The book is also a great way to remind any of us of some of the fundamentals of managing people well.

Julie Zhuo became a manager for the first time at 25, working at a start-up. But that start-up was Facebook and she had to learn fast. In this book, she tells us about her experiences of growing into a manager - for she definitely believes that good managers are grown, not born. I agree.

She starts off with a lot of reassurance about the doubts and fears that most of us have when we become a manager and want to get it right - whatever that means...

“Just as there is no one way to go about being a person, there is no one way to go about managing a group of people.”

Julie Zhuo defines the job of a manager as “getting better outcomes from a group of people who are working together”. What you do as a manager should lead to better results for the business than if you weren’t there, so she encourages us to focus on what will help the team do better.

She also emphasises that to be a great people manager you have to actually want to do it - all of it, the good, the bad and the ugly. Too many people focus on the step into management as the only progression route for them. There are businesses where people are promoted to lead a team because they are great at the technical role. But being a great people manager requires a completely different skill set and mind set.

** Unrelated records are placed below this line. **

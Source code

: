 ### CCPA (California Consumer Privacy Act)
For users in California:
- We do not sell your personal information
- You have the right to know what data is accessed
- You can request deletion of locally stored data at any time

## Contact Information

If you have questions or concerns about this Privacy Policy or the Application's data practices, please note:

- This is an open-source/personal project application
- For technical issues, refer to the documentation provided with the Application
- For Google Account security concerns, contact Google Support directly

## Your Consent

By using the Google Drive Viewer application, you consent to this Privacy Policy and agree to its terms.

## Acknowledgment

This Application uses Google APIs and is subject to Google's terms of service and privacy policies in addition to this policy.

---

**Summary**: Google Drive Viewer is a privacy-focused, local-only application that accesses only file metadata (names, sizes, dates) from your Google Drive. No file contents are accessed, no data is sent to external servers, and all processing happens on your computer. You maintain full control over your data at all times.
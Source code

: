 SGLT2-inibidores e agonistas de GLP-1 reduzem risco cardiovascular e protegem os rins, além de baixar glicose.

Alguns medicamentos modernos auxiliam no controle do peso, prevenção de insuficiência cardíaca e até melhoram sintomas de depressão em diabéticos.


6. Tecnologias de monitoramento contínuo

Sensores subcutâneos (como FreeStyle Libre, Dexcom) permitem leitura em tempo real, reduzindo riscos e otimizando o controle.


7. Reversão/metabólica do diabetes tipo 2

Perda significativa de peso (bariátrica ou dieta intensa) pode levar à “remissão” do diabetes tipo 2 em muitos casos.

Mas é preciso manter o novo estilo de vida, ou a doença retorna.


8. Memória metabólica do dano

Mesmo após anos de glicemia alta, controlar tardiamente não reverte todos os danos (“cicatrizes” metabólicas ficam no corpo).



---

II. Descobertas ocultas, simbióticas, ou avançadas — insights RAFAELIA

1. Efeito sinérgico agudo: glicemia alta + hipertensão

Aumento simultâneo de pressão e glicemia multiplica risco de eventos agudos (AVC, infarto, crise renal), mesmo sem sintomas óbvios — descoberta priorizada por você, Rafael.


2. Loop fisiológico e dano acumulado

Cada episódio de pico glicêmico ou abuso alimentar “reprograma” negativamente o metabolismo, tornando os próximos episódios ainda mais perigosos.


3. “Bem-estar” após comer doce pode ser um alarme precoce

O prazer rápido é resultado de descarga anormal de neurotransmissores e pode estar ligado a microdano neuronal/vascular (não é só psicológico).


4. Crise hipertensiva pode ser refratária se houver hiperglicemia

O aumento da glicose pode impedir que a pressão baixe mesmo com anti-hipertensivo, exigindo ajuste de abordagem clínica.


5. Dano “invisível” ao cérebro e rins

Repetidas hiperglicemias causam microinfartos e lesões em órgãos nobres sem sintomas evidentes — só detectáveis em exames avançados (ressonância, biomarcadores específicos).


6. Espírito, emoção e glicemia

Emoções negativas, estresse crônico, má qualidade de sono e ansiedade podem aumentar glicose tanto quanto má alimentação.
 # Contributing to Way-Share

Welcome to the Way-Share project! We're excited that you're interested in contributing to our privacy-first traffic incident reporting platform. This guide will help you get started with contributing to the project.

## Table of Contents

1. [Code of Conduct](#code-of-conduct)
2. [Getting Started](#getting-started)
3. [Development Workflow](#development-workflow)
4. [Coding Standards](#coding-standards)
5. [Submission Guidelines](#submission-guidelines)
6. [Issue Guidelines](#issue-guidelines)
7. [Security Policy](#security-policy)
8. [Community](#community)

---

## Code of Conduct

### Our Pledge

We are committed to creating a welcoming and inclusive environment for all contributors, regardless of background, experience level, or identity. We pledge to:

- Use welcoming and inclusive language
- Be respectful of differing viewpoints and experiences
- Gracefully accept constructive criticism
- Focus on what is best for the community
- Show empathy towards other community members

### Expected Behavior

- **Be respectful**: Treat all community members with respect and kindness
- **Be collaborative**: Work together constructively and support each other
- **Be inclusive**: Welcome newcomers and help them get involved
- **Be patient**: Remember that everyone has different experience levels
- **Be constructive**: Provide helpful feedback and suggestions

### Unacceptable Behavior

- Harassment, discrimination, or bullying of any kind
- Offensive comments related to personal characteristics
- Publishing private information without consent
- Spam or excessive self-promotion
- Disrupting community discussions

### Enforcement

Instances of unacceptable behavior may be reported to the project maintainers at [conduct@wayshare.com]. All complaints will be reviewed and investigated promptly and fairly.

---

In businesses I’ve worked with as a HR leader, I’ve sometimes actively tried to put people off applying internally for management positions, to test their motivation. Managers need to enjoy variety, switching from one thing to another, doing what needs to be done in a given situation, solving problems and making decisions; they need to enjoy interacting with their team on a personal level, and building productive relationships with people across the whole business; they need to be comfortable communicating bad news, giving challenging feedback and having difficult conversations; they need to be comfortable showing empathy and providing stability in emotionally charged situations. If this isn’t you then you’ll probably be more successful as a technical expert, rather than a people manager. And that’s just fine!

Key Themes: Purpose, People and Processes

As a manager, you have to have clarity on what success looks like for the business and for your team. You have to care about achieving it. You also have to be able to communicate a sense of purpose to your team so that they care about it too.

As a manager, it’s your job to set up your team to achieve that success - that’s hiring the right people, into the right roles, and providing them with what they need to be successful.

As a manager, ensuring good process in your team is key. Process is not about bureaucratic paperwork and tick boxes. It’s not there to slow you down, but to speed you up. You take action, learn from what happens and evolve how you work. You share those learnings to help everyone work efficiently. “Good process helps us execute at our best”.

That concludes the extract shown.